Foi então que busquei ajuda e a rotina ficou ainda mais puxada. Ele passou a frequentar uma psicopedagoga, uma terapeuta ocupacional, e depois uma fonoaudióloga. E ainda fazia aula de circo duas vezes por semana. O leva-e-traz dessas atividades, o tempo gasto com deslocamento, somado ao tempo de espera de uma hora para cada uma dessas atividades tomava todas as minhas manhãs.
Mas esse é um trabalho que muitas mães fazem e que quase ninguém vê. Foi estabelecido que o trabalho de cuidador e o trabalho doméstico devem ser exercidos por mulheres e não deve ser remunerado, nem mesmo reconhecido como trabalho.
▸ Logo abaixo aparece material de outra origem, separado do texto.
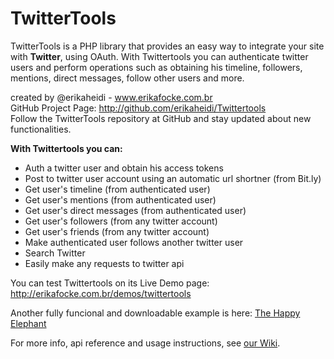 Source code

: <h1>TwitterTools</h1>

<p>TwitterTools is a PHP library that provides an easy way to integrate your site with <strong>Twitter</strong>, using OAuth. With Twittertools you can authenticate twitter users and perform operations such as obtaining his timeline, followers, mentions, direct messages, follow other users and more.</p>


<p>created by @erikaheidi - <a href="http://www.erikafocke.com.br">www.erikafocke.com.br</a><br/>
GitHub Project Page: <a href="http://github.com/erikaheidi/Twittertools/">http://github.com/erikaheidi/Twittertools</a><br/>
Follow the TwitterTools repository at GitHub and stay updated about new functionalities.
</p>

<strong>With Twittertools you can:</strong>

<ul>
<li>Auth a twitter user and obtain his access tokens</li>
<li>Post to twitter user account using an automatic url shortner (from Bit.ly)</li>
<li>Get user's timeline (from authenticated user)</li>
<li>Get user's mentions (from authenticated user)</li>
<li>Get user's direct messages (from authenticated user)</li>
<li>Get user's followers (from any twitter account)</li>
<li>Get user's friends (from any twitter account)</li>
<li>Make authenticated user follows another twitter user</li>
<li>Search Twitter</li>
<li>Easily make any requests to twitter api</li>
</ul>

<p>You can test Twittertools on its Live Demo page: <a href="http://erikafocke.com.br/demos/twittertools">http://erikafocke.com.br/demos/twittertools</a></p>

<p>Another fully funcional and downloadable example is here: <a href="http://erikafocke.com.br/demos/happyelephant">The Happy Elephant</a></p>

<p>For more info, api reference and usage instructions, see <a href="http://wiki.github.com/erikaheidi/Twittertools/">our Wiki</a>.</p>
É algo que parece natural, ou instintivo e a gente faz sem se dar conta dessa invisibilidade.
Em seu livro “A Criação do Patriarcado: História da Opressão das Mulheres pelos Homens”, Gerda Lerner explica que o sistema patriarcal só funciona com a cooperação das mulheres, adquirida por intermédio da doutrinação. As mulheres participam no processo de sua subordinação porque internalizam a ideia de sua inferioridade.
Valendo-se de dados históricos, literários, arqueológicos e artísticos, Gerda Lerner refaz o traçado evolutivo das principais ideias, símbolos e metáforas, graças às quais as relações de gênero patriarcais foram incorporadas à nossa civilização, sustentando que a dominação da mulher pelo homem é produto de um desenvolvimento histórico. Não é “natural” ou biológica e, portanto, imutável, de modo que o Patriarcado como sistema de organização da sociedade pode ser abolido por processos históricos.
Nesta semana, li na Forbes que 93% das brasileiras acreditam que homens entendem mais de dinheiro do que elas e que 74% das mulheres que se divorciam ou se tornam viúvas têm surpresa negativa com relação às finanças. Nessa coluna, Carol Sandler diz: “Se você não controla o seu próprio dinheiro, você não controla a sua própria vida”.
Se a questão fosse apenas controlar nosso próprio dinheiro, mas vai além, começa por ganharmos nosso próprio dinheiro quando há tanto trabalho invisível e não remunerado não nos deixando tempo para ganhar tanto quanto os homens. Aprendi a dizer que sou CEO do lar com a amiga Bianca Doeler. O problema de ser CEO do lar é que esse cargo, que é fundamental, o alicerce de toda a sociedade, não é remunerado.